[Data records]
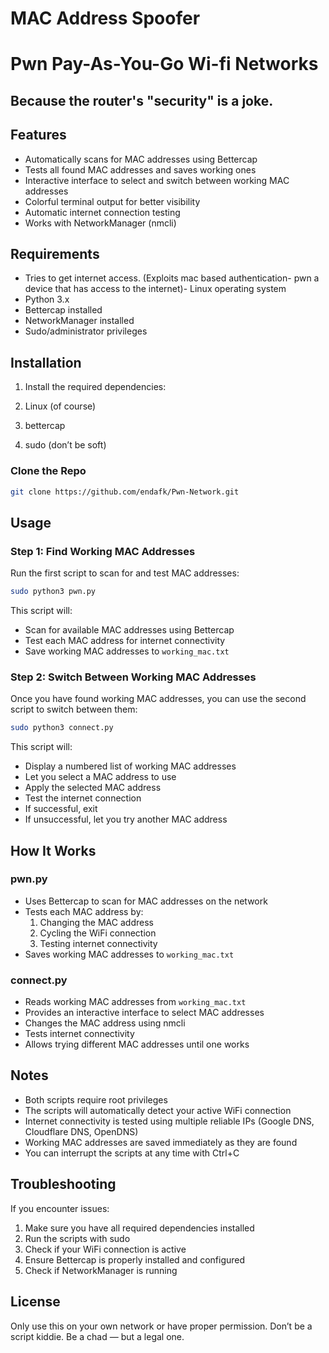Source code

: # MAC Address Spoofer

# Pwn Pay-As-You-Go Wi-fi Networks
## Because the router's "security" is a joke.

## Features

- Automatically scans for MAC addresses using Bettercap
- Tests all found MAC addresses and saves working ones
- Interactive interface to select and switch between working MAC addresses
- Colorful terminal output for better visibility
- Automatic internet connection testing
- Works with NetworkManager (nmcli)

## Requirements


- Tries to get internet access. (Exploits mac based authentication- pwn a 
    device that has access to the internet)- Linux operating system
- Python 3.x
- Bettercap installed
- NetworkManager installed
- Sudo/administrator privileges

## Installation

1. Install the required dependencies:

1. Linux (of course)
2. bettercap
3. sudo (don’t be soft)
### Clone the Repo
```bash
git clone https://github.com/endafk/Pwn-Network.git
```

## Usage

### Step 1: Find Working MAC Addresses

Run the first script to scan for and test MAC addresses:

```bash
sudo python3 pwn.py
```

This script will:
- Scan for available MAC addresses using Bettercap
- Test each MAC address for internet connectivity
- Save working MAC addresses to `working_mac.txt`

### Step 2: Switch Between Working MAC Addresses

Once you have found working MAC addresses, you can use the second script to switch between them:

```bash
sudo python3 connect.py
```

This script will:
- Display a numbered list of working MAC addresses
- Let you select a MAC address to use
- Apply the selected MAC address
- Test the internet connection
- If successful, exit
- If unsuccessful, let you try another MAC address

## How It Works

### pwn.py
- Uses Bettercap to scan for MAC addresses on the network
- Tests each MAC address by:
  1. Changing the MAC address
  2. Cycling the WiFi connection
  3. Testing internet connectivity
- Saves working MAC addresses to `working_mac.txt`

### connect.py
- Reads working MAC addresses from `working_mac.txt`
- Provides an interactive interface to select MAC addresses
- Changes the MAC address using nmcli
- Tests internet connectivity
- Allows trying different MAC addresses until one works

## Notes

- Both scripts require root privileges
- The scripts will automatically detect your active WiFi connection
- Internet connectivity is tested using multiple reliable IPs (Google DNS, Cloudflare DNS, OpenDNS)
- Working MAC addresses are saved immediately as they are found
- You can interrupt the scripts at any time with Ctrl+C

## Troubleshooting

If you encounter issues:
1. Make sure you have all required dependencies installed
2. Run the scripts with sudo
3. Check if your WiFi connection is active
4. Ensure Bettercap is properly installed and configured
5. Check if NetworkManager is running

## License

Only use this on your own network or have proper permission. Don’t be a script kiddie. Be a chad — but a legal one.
* * *
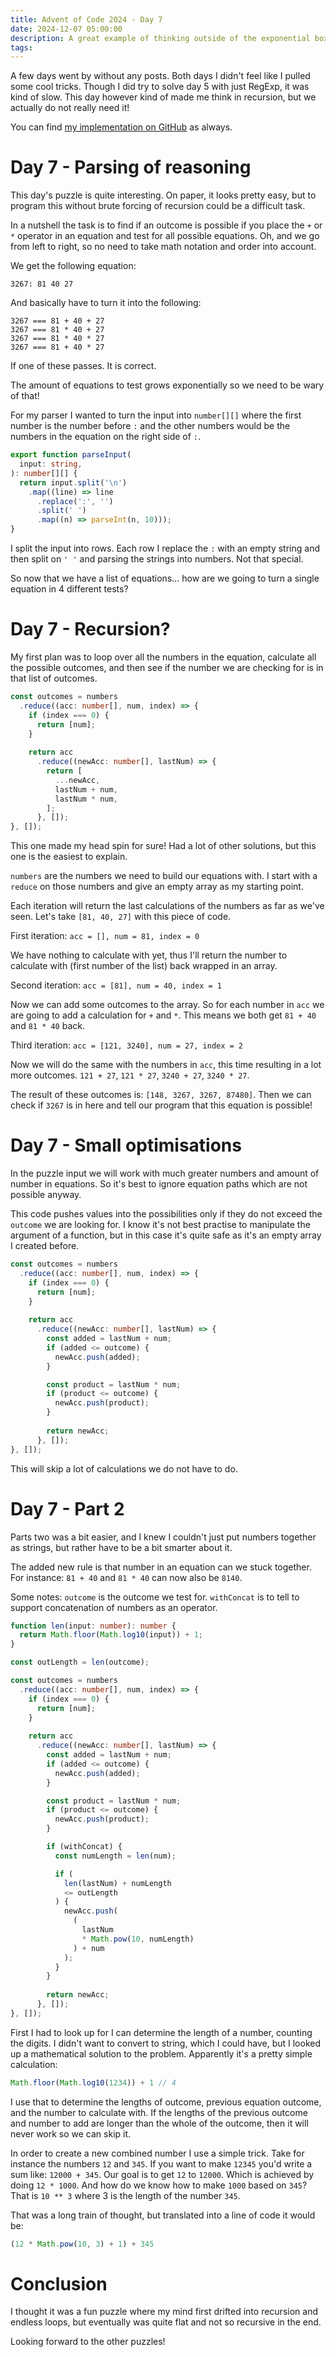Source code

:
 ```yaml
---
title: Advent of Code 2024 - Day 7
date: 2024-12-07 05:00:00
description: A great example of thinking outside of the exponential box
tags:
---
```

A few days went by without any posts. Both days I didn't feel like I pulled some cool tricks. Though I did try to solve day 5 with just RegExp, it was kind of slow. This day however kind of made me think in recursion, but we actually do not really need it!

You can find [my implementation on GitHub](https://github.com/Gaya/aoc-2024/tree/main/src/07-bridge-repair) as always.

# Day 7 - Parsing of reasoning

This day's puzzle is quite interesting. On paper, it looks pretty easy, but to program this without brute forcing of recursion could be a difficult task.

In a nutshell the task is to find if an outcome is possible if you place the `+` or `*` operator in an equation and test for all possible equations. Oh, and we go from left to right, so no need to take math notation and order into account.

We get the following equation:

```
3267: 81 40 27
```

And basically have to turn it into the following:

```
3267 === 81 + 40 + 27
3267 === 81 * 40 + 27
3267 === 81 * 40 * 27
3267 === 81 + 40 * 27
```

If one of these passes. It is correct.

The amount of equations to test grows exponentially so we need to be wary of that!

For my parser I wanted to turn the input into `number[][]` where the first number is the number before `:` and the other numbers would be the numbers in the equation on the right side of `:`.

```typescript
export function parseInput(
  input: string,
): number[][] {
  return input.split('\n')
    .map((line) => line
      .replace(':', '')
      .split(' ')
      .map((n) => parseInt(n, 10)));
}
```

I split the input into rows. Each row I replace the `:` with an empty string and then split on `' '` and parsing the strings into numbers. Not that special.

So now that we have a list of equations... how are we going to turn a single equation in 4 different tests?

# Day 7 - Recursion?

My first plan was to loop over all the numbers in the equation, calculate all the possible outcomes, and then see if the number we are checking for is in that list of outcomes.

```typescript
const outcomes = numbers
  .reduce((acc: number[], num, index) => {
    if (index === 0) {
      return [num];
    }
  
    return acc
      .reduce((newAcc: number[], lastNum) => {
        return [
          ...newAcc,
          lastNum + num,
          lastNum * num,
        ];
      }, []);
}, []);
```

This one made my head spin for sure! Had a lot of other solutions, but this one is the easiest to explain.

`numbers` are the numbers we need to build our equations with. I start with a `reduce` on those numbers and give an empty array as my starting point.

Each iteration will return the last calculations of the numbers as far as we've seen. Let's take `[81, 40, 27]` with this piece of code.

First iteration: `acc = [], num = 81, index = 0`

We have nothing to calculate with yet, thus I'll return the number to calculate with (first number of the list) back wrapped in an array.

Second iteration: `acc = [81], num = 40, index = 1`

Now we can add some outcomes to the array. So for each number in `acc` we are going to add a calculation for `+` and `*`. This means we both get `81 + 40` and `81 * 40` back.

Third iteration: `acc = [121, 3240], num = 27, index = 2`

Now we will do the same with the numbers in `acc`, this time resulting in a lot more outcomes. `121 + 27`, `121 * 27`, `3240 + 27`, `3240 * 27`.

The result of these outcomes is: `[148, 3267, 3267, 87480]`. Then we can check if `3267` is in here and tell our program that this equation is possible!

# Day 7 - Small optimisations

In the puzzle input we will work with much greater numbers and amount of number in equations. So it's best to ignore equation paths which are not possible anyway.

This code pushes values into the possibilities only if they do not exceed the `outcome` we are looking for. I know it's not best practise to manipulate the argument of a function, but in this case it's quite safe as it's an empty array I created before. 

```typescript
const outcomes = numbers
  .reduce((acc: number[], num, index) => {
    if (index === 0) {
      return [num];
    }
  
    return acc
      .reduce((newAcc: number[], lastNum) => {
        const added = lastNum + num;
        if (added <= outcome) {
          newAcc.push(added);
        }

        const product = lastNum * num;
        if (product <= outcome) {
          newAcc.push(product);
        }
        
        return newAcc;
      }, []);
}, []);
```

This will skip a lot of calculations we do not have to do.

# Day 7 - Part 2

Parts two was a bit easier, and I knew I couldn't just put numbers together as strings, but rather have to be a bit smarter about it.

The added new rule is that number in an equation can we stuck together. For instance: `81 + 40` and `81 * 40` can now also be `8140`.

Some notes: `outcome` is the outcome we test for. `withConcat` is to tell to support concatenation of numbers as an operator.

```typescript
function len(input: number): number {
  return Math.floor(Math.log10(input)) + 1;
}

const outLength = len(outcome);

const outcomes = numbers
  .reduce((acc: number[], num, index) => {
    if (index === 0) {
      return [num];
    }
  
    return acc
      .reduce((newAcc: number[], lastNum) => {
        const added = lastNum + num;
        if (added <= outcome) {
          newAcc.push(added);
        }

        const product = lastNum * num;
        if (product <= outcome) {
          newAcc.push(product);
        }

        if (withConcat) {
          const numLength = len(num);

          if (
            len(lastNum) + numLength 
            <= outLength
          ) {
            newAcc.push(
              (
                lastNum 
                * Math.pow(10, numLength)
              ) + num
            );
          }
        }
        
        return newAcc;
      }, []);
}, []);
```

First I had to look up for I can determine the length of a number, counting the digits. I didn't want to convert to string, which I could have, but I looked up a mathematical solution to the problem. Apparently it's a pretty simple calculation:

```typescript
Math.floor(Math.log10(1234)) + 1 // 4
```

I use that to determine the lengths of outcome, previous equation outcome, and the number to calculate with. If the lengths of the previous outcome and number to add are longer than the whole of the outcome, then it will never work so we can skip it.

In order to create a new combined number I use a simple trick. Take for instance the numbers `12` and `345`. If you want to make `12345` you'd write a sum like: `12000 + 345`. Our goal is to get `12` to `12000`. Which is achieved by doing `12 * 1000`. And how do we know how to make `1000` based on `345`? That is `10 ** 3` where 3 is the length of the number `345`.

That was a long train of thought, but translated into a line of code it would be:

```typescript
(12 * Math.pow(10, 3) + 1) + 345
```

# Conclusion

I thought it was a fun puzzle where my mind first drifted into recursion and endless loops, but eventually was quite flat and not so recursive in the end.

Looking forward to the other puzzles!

- _Brief_:
Write down exactly the span of lines above from the one containing "my starting point." to the one containing "num = 81, index", both ends included.

- _Your solution_:
`numbers` are the numbers we need to build our equations with. I start with a `reduce` on those numbers and give an empty array as my starting point.

Each iteration will return the last calculations of the numbers as far as we've seen. Let's take `[81, 40, 27]` with this piece of code.

First iteration: `acc = [], num = 81, index = 0`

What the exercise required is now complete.